There are some main limitations to be considered: (a) different training program designs or different methods of organizing training workouts can lead to different training-induced outcomes; (b) the training period of 8 weeks is rather short; (c) different training durations between strength training and concurrent training groups may have conditioned training-induced gains; (d) it was not possible to elucidate the mechanisms responsible for the observed effects (i.e., no electrophysiological measures); (5) the sample included normal-weight, physically active prepubescent children. Thereupon, some care shall be taken when translating these findings to children with different parameters.
Performing concurrent strength and aerobic training in different sessions does not impair strength development in healthy prepubescent children but it seems to be an effective, exercise program that can be prescribed as a means to improve explosive strength and aerobic capacity. This should be considered when designing the school-based programs or in the designing of strength training in sports clubs to improve its efficiency. Thereupon, this innovative and safe methodology provides a new path to reduce the monotony of training or classes and to prepare the individual for a healthy future. It is important to know that training in different sessions can be performed without implications on prepubescent children's growth and health.
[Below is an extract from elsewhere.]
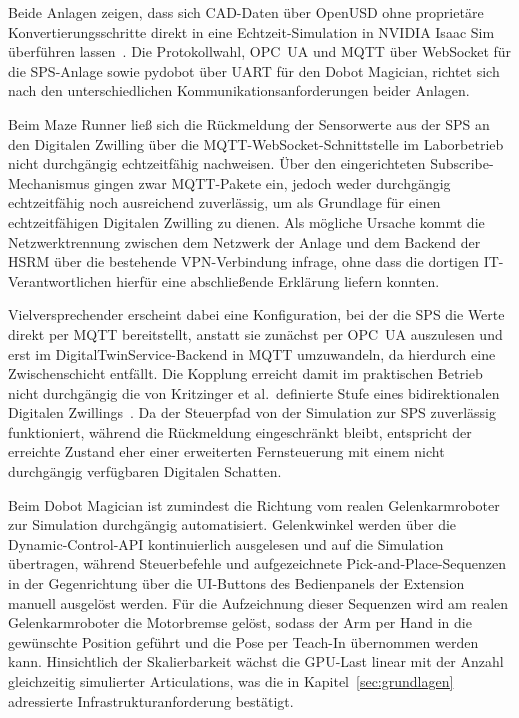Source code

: Beide Anlagen zeigen, dass sich CAD-Daten über OpenUSD ohne proprietäre Konvertierungsschritte direkt in eine Echtzeit-Simulation in NVIDIA Isaac Sim überführen lassen~\cite{pixar_openusd}. Die Protokollwahl, OPC~UA und MQTT über WebSocket für die SPS-Anlage sowie pydobot über UART für den Dobot Magician, richtet sich nach den unterschiedlichen Kommunikationsanforderungen beider Anlagen.

Beim Maze Runner ließ sich die Rückmeldung der Sensorwerte aus der SPS an den Digitalen Zwilling über die MQTT-WebSocket-Schnittstelle im Laborbetrieb nicht durchgängig echtzeitfähig nachweisen. Über den eingerichteten Subscribe-Mechanismus gingen zwar MQTT-Pakete ein, jedoch weder durchgängig echtzeitfähig noch ausreichend zuverlässig, um als Grundlage für einen echtzeitfähigen Digitalen Zwilling zu dienen. Als mögliche Ursache kommt die Netzwerktrennung zwischen dem Netzwerk der Anlage und dem Backend der HSRM über die bestehende VPN-Verbindung infrage, ohne dass die dortigen IT-Verantwortlichen hierfür eine abschließende Erklärung liefern konnten.

Vielversprechender erscheint dabei eine Konfiguration, bei der die SPS die Werte direkt per MQTT bereitstellt, anstatt sie zunächst per OPC~UA auszulesen und erst im DigitalTwinService-Backend in MQTT umzuwandeln, da hierdurch eine Zwischenschicht entfällt. Die Kopplung erreicht damit im praktischen Betrieb nicht durchgängig die von Kritzinger et al.\ definierte Stufe eines bidirektionalen Digitalen Zwillings~\cite{kritzinger2018}. Da der Steuerpfad von der Simulation zur SPS zuverlässig funktioniert, während die Rückmeldung eingeschränkt bleibt, entspricht der erreichte Zustand eher einer erweiterten Fernsteuerung mit einem nicht durchgängig verfügbaren Digitalen Schatten.

Beim Dobot Magician ist zumindest die Richtung vom realen Gelenkarmroboter zur Simulation durchgängig automatisiert. Gelenkwinkel werden über die Dynamic-Control-API kontinuierlich ausgelesen und auf die Simulation übertragen, während Steuerbefehle und aufgezeichnete Pick-and-Place-Sequenzen in der Gegenrichtung über die UI-Buttons des Bedienpanels der Extension manuell ausgelöst werden. Für die Aufzeichnung dieser Sequenzen wird am realen Gelenkarmroboter die Motorbremse gelöst, sodass der Arm per Hand in die gewünschte Position geführt und die Pose per Teach-In übernommen werden kann. Hinsichtlich der Skalierbarkeit wächst die GPU-Last linear mit der Anzahl gleichzeitig simulierter Articulations, was die in Kapitel~\ref{sec:grundlagen} adressierte Infrastrukturanforderung bestätigt.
The authors acknowledge the help of the children who participated in this study and also that of the Santa Clara Middle School in making available the context facilities. This work was supported by University of Beira Interior. The authors have no conflicts of interest that are directly relevant to the content of this study. The results of this study do not constitute endorsement of the product by the authors or the National Strength and Conditioning Association.